Activity
Search the records below for the word "shall". Copy each line where it occurs.

Given entries
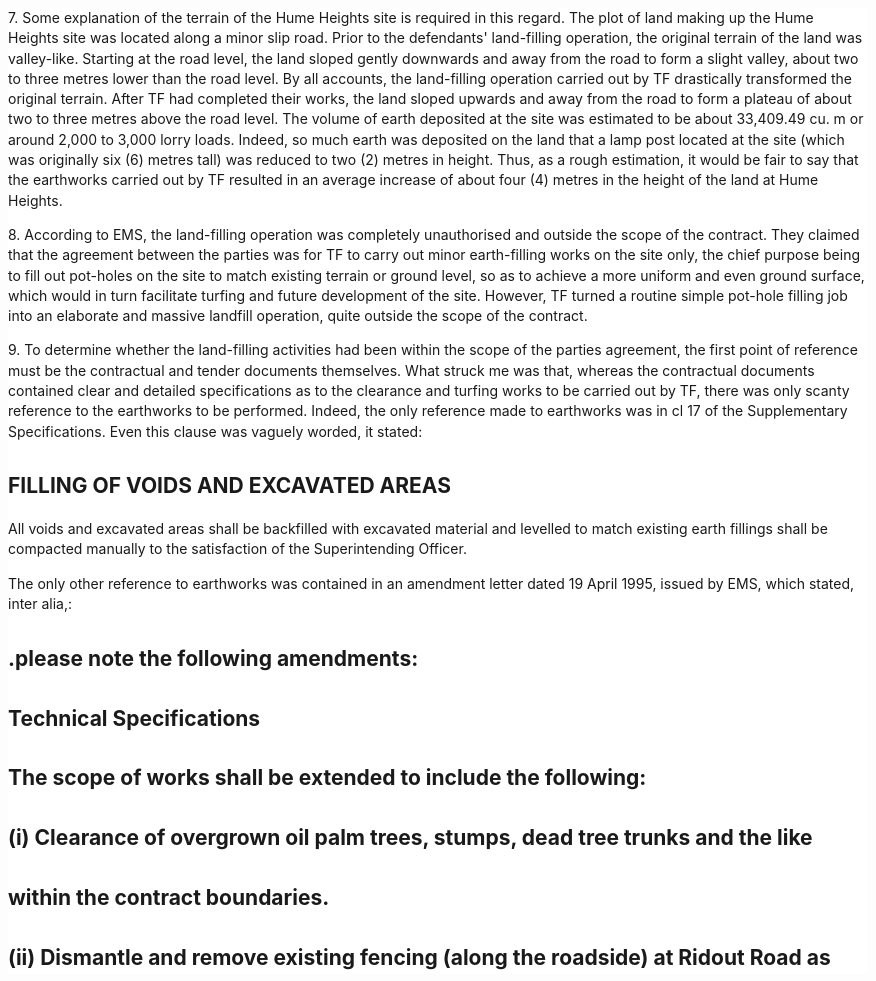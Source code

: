 7\. Some explanation of the terrain of the Hume Heights site is required in this regard. The plot of land making up the Hume Heights site was located along a minor slip road. Prior to the defendants' land-filling operation, the original terrain of the land was valley-like. Starting at the road level, the land sloped gently downwards and away from the road to form a slight valley, about two to three metres lower than the road level. By all accounts, the land-filling operation carried out by TF drastically transformed the original terrain. After TF had completed their works, the land sloped upwards and away from the road to form a plateau of about two to three metres above the road level. The volume of earth deposited at the site was estimated to be about 33,409.49 cu. m or around 2,000 to 3,000 lorry loads. Indeed, so much earth was deposited on the land that a lamp post located at the site (which was originally six (6) metres tall) was reduced to two (2) metres in height. Thus, as a rough estimation, it would be fair to say that the earthworks carried out by TF resulted in an average increase of about four (4) metres in the height of the land at Hume Heights. 

8\. According to EMS, the land-filling operation was completely unauthorised and outside the scope of the contract. They claimed that the agreement between the parties was for TF to carry out minor earth-filling works on the site only, the chief purpose being to fill out pot-holes on the site to match existing terrain or ground level, so as to achieve a more uniform and even ground surface, which would in turn facilitate turfing and future development of the site. However, TF turned a routine simple pot-hole filling job into an elaborate and massive landfill operation, quite outside the scope of the contract. 

9\. To determine whether the land-filling activities had been within the scope of the parties agreement, the first point of reference must be the contractual and tender documents themselves. What struck me was that, whereas the contractual documents contained clear and detailed specifications as to the clearance and turfing works to be carried out by TF, there was only scanty reference to the earthworks to be performed. Indeed, the only reference made to earthworks was in cl 17 of the Supplementary Specifications. Even this clause was vaguely worded, it stated: 

## FILLING OF VOIDS AND EXCAVATED AREAS 

All voids and excavated areas shall be backfilled with excavated material and levelled to match existing earth fillings shall be compacted manually to the satisfaction of the Superintending Officer. 

The only other reference to earthworks was contained in an amendment letter dated 19 April 1995, issued by EMS, which stated, inter alia,: 

## .please note the following amendments: 

## Technical Specifications 

## The scope of works shall be extended to include the following:


## (i) Clearance of overgrown oil palm trees, stumps, dead tree trunks and the like 

## within the contract boundaries. 

## (ii) Dismantle and remove existing fencing (along the roadside) at Ridout Road as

Completed exercise
All voids and excavated areas shall be backfilled with excavated material and levelled to match existing earth fillings shall be compacted manually to the satisfaction of the Superintending Officer. 
## The scope of works shall be extended to include the following:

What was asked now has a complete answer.